I think some people just love trauma. They love being able to blame someone. They can't blame their abuser so they blame someone else. This is probably part of what the abuse does to some of us. Have you ever read about trauma bonds? They occur when you get abused. Then as people get older they want to re-live the trauma of their youth, so they find people to help them do this. That's why many children who were abused grow up to marry an abusive spouse. They get to re-live their childhood in a way that seems "normal" to them. That's why many abusive wives migrate from one abuser to another. Men with dominating mothers try to find controlling wives.
Anyway, I don't want to help anyone re-live their trauma any longer. I have enough on my plate to deal with without the grief of being sucked into an online smear campaign.
10-28-2004, 08:38 AM
It is most unfortunate but there is no stopping. You see when I came here I was badly hurt and abused, physically, spiritually, and some of it was subtle and some of it wasn't. All in the name of love and Jesus.
I am leaving the forum. I have never been banned as I have been accused of being.
One of the things in exposing my perpetrator, who has done nothing but put me through hell with his paranoia that I was anyone but Oopsie Daisey and set out through the "subtle powers of abuse" to lash out. If I am going to be lashed out at then like anyone who came from your churches you want the abuser brought to the light and you want it exposed and so did I.
I wanted it stopped when it was happening to me but just because I told my abusers to stop didn't mean they stopped. I can't continue on this forum because I am not only getting in the forum but I have been getting through other means. He is subtle and he is unsafe, unbalanced and is in need of the board but do not trust him because if you dare to disagree he will come back and subtly abuse you.

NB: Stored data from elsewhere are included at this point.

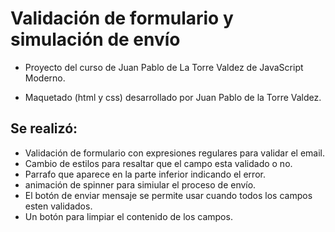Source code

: # Validación de formulario y simulación de envío

-   Proyecto del curso de Juan Pablo de La Torre Valdez de JavaScript Moderno.

-   Maquetado (html y css) desarrollado por Juan Pablo de la Torre Valdez.

## Se realizó:

-   Validación de formulario con expresiones regulares para validar el email.
-   Cambio de estilos para resaltar que el campo esta validado o no.
-   Parrafo que aparece en la parte inferior indicando el error.
-   animación de spinner para simiular el proceso de envío.
-   El botón de enviar mensaje se permite usar cuando todos los campos esten validados.
-   Un botón para limpiar el contenido de los campos.
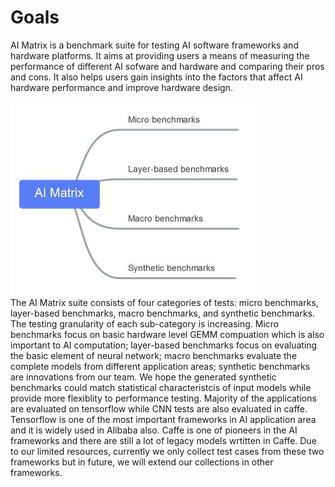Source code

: # Goals  
AI Matrix is a benchmark suite for testing AI software frameworks and hardware platforms. It aims at providing users a means of measuring the performance of different AI sofware and hardware and comparing their pros and cons. It also helps users gain insights into the factors that affect AI hardware performance and improve hardware design.

![img](./structure.jpg)  
The AI Matrix suite consists of four categories of tests: micro benchmarks, layer-based benchmarks, macro benchmarks, and synthetic benchmarks. The testing granularity of each sub-category is increasing. Micro benchmarks focus on basic hardware level GEMM compuation which is also important to AI computation; layer-based benchmarks focus on evaluating the basic element of neural network; macro benchmarks evaluate the complete models from different application areas; synthetic benchmarks are innovations from our team. We hope the generated synthetic benchmarks could match statistical characteristcis of input models while provide more flexiblity to performance testing.  Majority of the applications are evaluated on tensorflow while CNN tests are also evaluated in caffe. Tensorflow is one of the most important frameworks in AI application area and it is widely used in Alibaba also. Caffe is one of pioneers in the AI frameworks and there are still a lot of legacy models wrtitten in Caffe. Due to our limited resources, currently we only collect test cases from these two frameworks but in future, we will extend our collections in other frameworks.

He is not all powerful and he is not God and never will be.
I am leaving the forum just like you all left your churches because you don't want any abuse. I can't take any more. I can't stand the evil that I recieve and that the half truths, not perceptions, half truths that are told and the things he does to hurt me purposely. I have had several emails from people on the forum saying that they too have had run in's with Voyager and that he is hell bent on ruin.
That is all I have to say. I will not be back.
I can't believe that this man/or woman or whatever is allowed on the forum with his behaviors.
PLEASE WATCH IT BECAUSE HE IS VERY ABUSIVE AND DOES STRANGE THINGS!
That is what I would tell anyone who would walk into a marriage with a man who I knew was abusive or walk into a church that was a cult. BEWARE~ AND Careful!
He hates my guts because my dad is a preacher and that is that.
If you cross his path, you will see what I mean. He wanted me to drip over him just like satan wanted all the praise away from God, so does voyager.
10-28-2004, 08:40 AM
P.S. - The only way to get free of trauma bonds is to educate ourselves on why we react the way we do to certain things. For me, it has to do with rejection. That's my trauma bond. While growing up I attended 10 different schools because we moved so often. This resulted in a lot of rejection for being the new kid on the block so often. Also, my dad left when I was only two years old. Then when I left my former church due to abuse, I lost hundreds of very close, long-term relationships due to being blacklisted by the pastor (which happened to anyone who left the church). So I think I get triggered when I see rejection coming. That's probably why I get so defensive when people start attacking me and calling me names. Most people would just leave, but instead I stay and fight.
I didn't come here to re-live any traumas. I can here for help, support, and healing. It doesn't help me when I come here and get slandered and called names. It is very counter-productive to healing. It probably turns a lot of people away who really need help. Hopefully the ignore feature will stop this from happening. Because if it doesn't I may have to leave here for good, which I do not want to do. Most of you are very kind, compassionate, and understanding. For those who aren't - we have the ignore button.